What is the time complexity of the provided code?

Answer 1

The provided code calculates the diameter of a binary tree using a recursive approach. Let's analyze the time complexity of the code:

class TreeNode:
    def __init__(self, value):
        self.value = value
        self.left = None
        self.right = None

def tree_diameter(root):
    if root is None:
        return 0

    # Recursively calculate heights of left and right subtrees
    height_left = calculate_height(root.left)
    height_right = calculate_height(root.right)

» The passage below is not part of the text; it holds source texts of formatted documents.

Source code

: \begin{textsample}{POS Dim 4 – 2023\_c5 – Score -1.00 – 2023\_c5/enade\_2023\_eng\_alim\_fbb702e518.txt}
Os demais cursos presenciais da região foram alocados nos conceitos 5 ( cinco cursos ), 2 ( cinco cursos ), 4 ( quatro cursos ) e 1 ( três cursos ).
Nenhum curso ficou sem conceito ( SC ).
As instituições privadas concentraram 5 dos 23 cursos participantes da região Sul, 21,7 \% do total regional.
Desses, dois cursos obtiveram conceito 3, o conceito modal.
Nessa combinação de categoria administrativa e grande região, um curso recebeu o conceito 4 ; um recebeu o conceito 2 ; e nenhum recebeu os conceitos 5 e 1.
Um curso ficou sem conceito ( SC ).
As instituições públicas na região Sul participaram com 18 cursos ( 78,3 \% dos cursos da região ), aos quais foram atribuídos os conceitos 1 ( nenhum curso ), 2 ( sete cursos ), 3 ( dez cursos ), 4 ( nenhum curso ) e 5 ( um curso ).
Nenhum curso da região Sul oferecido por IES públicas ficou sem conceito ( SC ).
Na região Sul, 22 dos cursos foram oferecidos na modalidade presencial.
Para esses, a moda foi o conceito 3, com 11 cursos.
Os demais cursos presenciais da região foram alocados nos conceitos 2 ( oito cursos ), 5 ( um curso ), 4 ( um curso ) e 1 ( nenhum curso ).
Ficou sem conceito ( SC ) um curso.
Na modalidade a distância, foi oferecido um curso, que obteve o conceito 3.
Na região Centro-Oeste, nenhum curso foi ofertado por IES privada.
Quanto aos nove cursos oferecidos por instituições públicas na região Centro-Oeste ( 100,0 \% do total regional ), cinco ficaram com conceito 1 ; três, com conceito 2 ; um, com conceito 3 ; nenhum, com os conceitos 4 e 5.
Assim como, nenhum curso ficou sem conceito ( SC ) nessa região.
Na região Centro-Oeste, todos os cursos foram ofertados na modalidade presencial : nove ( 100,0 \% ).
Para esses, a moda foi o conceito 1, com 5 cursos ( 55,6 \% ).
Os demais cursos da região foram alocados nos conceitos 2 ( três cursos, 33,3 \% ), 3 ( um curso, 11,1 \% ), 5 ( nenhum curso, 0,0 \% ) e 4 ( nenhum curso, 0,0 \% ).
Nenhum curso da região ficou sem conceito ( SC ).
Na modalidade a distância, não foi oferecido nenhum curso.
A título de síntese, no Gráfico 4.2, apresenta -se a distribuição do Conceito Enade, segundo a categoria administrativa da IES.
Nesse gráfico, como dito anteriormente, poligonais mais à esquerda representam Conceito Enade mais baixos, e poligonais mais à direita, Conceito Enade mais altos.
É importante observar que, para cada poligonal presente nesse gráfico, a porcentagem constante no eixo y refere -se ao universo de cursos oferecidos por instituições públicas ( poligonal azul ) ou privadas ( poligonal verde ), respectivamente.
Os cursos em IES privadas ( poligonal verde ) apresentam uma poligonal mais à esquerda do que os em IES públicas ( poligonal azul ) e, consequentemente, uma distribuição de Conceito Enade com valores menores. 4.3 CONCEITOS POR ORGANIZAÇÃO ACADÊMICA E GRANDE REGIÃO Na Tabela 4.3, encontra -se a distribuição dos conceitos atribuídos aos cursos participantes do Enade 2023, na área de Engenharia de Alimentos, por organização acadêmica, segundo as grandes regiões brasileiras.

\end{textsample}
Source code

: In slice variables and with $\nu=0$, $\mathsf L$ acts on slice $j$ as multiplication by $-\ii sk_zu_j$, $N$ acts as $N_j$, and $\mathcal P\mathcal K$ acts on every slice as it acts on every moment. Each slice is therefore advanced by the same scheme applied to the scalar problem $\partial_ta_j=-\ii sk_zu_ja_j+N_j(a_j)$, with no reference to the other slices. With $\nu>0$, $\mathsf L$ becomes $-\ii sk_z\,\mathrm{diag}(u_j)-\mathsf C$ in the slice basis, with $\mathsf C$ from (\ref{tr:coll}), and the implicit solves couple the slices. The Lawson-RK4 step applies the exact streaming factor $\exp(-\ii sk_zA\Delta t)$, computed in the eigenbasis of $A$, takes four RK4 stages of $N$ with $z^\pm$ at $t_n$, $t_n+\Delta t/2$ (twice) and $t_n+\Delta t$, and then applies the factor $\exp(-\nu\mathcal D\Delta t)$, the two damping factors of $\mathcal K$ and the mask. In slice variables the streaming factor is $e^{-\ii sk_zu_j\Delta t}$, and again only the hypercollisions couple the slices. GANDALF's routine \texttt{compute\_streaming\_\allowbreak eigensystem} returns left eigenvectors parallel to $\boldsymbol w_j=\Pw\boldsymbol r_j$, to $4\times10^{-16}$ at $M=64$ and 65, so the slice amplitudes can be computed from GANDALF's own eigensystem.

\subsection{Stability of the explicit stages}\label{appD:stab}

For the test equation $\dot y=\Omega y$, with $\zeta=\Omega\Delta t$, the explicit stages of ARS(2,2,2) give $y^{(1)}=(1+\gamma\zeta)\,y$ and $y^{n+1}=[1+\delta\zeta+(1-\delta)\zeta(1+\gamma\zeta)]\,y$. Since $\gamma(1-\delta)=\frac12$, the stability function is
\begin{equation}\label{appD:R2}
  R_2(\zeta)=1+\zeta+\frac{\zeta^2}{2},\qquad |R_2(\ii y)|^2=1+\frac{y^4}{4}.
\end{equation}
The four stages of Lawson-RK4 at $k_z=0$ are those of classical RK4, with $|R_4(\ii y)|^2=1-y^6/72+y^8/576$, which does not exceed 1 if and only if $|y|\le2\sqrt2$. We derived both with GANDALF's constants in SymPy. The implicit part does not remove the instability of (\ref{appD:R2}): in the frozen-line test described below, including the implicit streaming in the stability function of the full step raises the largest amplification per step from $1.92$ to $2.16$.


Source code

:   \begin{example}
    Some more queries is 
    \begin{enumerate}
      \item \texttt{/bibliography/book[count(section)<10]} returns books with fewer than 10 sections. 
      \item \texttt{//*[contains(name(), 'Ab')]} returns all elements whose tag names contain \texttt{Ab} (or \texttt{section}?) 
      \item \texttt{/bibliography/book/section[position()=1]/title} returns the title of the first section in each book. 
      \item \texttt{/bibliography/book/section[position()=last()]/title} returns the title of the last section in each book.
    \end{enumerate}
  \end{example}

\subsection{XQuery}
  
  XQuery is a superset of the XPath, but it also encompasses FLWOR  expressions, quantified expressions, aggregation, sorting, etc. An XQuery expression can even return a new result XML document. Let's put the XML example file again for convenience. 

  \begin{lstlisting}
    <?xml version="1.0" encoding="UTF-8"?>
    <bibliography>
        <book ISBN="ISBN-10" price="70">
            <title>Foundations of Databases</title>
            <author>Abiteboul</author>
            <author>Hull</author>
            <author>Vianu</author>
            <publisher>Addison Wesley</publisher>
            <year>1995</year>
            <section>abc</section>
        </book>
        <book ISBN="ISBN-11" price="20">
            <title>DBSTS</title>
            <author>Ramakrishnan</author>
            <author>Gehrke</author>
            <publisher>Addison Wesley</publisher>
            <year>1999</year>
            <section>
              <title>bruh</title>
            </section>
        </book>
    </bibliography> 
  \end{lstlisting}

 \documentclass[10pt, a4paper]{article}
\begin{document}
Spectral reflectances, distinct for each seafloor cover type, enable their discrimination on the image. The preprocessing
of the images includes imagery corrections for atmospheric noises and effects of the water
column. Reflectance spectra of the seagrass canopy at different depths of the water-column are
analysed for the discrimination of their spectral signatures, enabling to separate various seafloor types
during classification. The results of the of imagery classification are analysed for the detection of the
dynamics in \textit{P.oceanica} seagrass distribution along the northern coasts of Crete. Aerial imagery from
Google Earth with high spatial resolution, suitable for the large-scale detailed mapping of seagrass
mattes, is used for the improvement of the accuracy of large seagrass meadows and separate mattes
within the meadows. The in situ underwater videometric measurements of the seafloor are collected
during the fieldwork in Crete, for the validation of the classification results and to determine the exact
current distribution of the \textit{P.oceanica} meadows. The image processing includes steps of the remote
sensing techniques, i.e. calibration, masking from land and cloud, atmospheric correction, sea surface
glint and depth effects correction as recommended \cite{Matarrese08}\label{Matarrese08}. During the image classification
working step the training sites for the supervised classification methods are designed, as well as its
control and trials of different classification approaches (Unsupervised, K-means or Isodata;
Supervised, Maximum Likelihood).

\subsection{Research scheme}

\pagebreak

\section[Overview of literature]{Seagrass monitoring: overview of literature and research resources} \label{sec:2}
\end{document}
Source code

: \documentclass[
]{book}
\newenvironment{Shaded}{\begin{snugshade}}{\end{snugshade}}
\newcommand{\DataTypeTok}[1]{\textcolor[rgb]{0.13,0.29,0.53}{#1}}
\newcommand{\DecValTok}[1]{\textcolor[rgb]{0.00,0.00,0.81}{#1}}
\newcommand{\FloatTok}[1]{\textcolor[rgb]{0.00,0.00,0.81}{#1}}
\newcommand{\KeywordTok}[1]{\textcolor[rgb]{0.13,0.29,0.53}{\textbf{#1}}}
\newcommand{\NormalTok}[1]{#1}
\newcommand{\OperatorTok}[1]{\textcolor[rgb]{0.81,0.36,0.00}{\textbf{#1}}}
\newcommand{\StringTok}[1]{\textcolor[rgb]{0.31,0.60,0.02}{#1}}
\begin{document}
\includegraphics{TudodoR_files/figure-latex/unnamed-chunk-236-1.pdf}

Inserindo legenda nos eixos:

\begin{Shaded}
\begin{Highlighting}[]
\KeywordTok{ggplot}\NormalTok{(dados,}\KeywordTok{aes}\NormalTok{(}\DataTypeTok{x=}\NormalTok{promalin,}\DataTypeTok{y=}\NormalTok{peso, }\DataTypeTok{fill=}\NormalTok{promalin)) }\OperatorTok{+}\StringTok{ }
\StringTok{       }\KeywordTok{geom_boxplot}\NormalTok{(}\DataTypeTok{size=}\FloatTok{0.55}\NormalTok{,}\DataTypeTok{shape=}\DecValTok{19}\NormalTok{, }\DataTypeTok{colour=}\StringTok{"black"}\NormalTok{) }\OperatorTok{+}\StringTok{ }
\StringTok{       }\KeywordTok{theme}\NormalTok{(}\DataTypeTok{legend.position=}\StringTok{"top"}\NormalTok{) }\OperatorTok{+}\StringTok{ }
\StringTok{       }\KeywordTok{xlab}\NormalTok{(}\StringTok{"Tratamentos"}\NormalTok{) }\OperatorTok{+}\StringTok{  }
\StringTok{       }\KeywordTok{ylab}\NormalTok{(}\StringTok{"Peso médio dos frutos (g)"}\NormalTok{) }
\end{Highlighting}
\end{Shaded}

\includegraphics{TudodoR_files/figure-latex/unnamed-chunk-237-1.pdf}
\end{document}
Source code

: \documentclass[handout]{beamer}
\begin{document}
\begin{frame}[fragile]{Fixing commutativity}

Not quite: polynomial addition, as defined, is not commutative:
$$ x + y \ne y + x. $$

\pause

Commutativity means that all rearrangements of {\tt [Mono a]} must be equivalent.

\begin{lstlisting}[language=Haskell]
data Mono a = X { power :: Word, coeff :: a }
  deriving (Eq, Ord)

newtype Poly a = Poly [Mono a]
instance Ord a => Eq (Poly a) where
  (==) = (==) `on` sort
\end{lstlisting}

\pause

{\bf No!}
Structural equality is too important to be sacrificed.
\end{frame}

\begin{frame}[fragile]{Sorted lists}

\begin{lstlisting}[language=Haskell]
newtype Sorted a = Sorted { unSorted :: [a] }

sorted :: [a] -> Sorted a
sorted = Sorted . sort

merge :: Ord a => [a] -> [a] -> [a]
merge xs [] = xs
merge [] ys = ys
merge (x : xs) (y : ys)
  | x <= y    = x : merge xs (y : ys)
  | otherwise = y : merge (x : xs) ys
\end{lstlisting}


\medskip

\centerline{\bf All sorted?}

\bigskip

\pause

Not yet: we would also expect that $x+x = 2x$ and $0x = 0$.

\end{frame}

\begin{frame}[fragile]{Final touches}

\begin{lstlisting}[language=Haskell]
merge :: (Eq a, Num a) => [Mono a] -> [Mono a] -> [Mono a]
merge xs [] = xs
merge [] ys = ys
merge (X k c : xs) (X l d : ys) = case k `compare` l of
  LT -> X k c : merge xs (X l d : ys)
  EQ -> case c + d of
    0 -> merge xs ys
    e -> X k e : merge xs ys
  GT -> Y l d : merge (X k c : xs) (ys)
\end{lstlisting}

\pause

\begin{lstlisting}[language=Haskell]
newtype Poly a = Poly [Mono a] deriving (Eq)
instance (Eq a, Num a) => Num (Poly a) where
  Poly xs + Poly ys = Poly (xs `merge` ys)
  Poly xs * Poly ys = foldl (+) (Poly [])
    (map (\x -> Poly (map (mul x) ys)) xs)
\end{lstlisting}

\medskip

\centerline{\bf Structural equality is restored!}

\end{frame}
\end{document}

    # Calculate diameter using the recursive formula
    diameter = max(tree_diameter(root.left),
                   tree_diameter(root.right),
                   height_left + height_right + 1)

    return diameter

def calculate_height(node):
    if node is None:
        return 0
    return max(calculate_height(node.left), calculate_height(node.right)) + 1
 

Let N be the number of nodes in the binary tree.

1. Calculating Heights:

   • The calculate_height function is called for each node in the tree, and it traverses each node once. The time complexity of calculating the height of the tree is O(N).

2. Calculating Diameter:

   • The tree_diameter function recursively calculates the heights and the diameter. For each node, it calculates the heights and the diameter using constant-time operations. The function traverses each node once, and the total work done for each node is a constant multiple of the height calculation.
   • The recursive calls form a binary tree structure, and each node is processed once. Therefore, the time complexity of calculating the diameter is also O(N).

The overall time complexity of the provided code is O(N), where N is the number of nodes in the binary tree.